Le Zimbabwé est le dernier pays africain à avoir accédé à l'indépendance, en 1980. Robert Mugabe a pris le pouvoir à cette époque. A 91 ans, il est aujourd'hui le plus vieux dirigeant africain encore en place.
Dès sa prise de pouvoir, il lance une grande opération de redistribution des terres détenues alors à 90% par les Blancs. C'est dans ce contexte pour le moins mouvementé que Calixthe Beyala aborde le douloureux sujet de la colonisation en Afrique, à l'ère de la décolonisation justement. Elle est elle-même africaine, camerounaise de naissance. Il y avait avec une telle condition matière à tomber dans le panneau de la culpabilisation aveugle de la race blanche. La grande qualité de cet ouvrage est d'éviter cet écueil.
J'y ai apprécié la manière dont elle traite le sujet, certes sans complaisance mais avec objectivité. Alors que le pays était non seulement auto suffisant avant l'indépendance, mais en outre exportateur de produits agricoles, il souffre aujourd'hui de pénurie. le sentiment louable de redistribution des terres opérée par le nouveau parti au pouvoir s'est en fait transformé en une autre forme d'appropriation. Par ceux-là même qui la dénonçaient avant d'accéder au pouvoir. La qualité de Calixthe Beyala est de savoir évoquer les travers des deux partis en présence. D'un côté l'appropriation sans partage des terres par les Blancs, de l'autre l'incapacité des Noirs à s'autogérer.

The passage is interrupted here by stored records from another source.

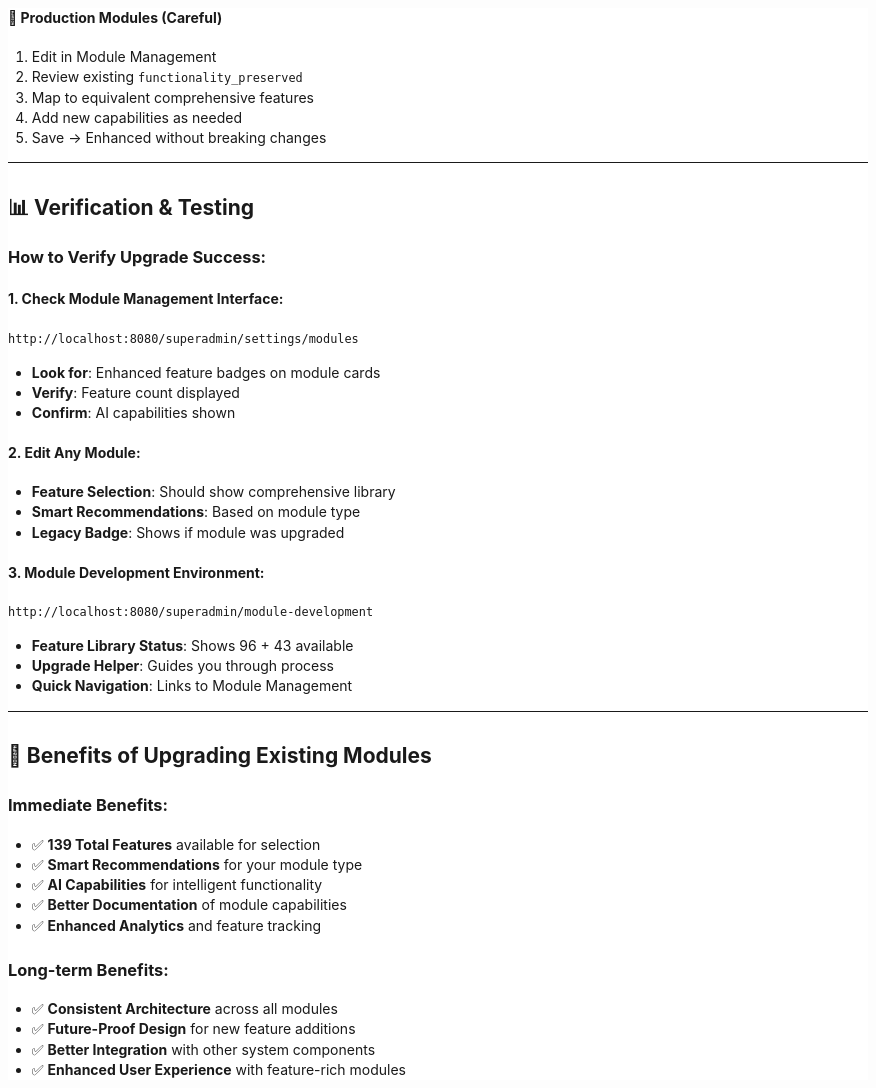 #### **🚀 Production Modules (Careful)**
1. Edit in Module Management
2. Review existing `functionality_preserved` 
3. Map to equivalent comprehensive features
4. Add new capabilities as needed
5. Save → Enhanced without breaking changes

---

## 📊 **Verification & Testing**

### **How to Verify Upgrade Success:**

#### **1. Check Module Management Interface:**
```
http://localhost:8080/superadmin/settings/modules
```
- **Look for**: Enhanced feature badges on module cards
- **Verify**: Feature count displayed
- **Confirm**: AI capabilities shown

#### **2. Edit Any Module:**
- **Feature Selection**: Should show comprehensive library
- **Smart Recommendations**: Based on module type
- **Legacy Badge**: Shows if module was upgraded

#### **3. Module Development Environment:**
```
http://localhost:8080/superadmin/module-development
```
- **Feature Library Status**: Shows 96 + 43 available
- **Upgrade Helper**: Guides you through process
- **Quick Navigation**: Links to Module Management

---

## 🎯 **Benefits of Upgrading Existing Modules**

### **Immediate Benefits:**
- ✅ **139 Total Features** available for selection
- ✅ **Smart Recommendations** for your module type
- ✅ **AI Capabilities** for intelligent functionality
- ✅ **Better Documentation** of module capabilities
- ✅ **Enhanced Analytics** and feature tracking

### **Long-term Benefits:**
- ✅ **Consistent Architecture** across all modules
- ✅ **Future-Proof Design** for new feature additions
- ✅ **Better Integration** with other system components
- ✅ **Enhanced User Experience** with feature-rich modules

Mais l'autre intérêt de cet ouvrage est cette forme de refondation de la langue française qui caractérise le style de l'auteure. Avec elle le dictionnaire s'enrichit de substantifs verbialisés (osons l'imiter), de verbes substantivés et autres expressions encore plus improbables : "s'auto-malheurer" (p91), "ils dérespectent les adultes" (p104), "ses pensées saute-moutonnant" (p105), "les femmes bikinisées" (P109), "il avait mille malmenances" (p121), "ils malédictionnaient" (p127), "ses pieds haut-talonnés" (p166), "ça hiboutait au loin" (p169), "on héroïsait" (p172), etc…etc… Pas étonnant si mon correcteur orthographique voyait rouge, ou peut-être devrais-je dire voirougeait, en reproduisant ces tournures originales. Voilà de quoi "encercueiller" (p326) les rigoristes de la langue française. Et ce n'est là qu'un échantillon de cette langue fleurie à la sauce pragmatique. Ce n'est pas déstabilisant, c'est original et plutôt plaisant. C'était mon premier ouvrage de Calixthe Beyala. Je ne suis pas rebuté loin de là. Je m'efforcerai de vérifier s'il s'agît d'un effet de style propre à plaquer une certaine originalité sur un sujet lourd ou bien s'il est une marque de fabrique de cette auteure.
Il y a quand même de l'espoir dans sa vision de l'avenir. Et ça c'est propre à vous baumaucoeuriser !!!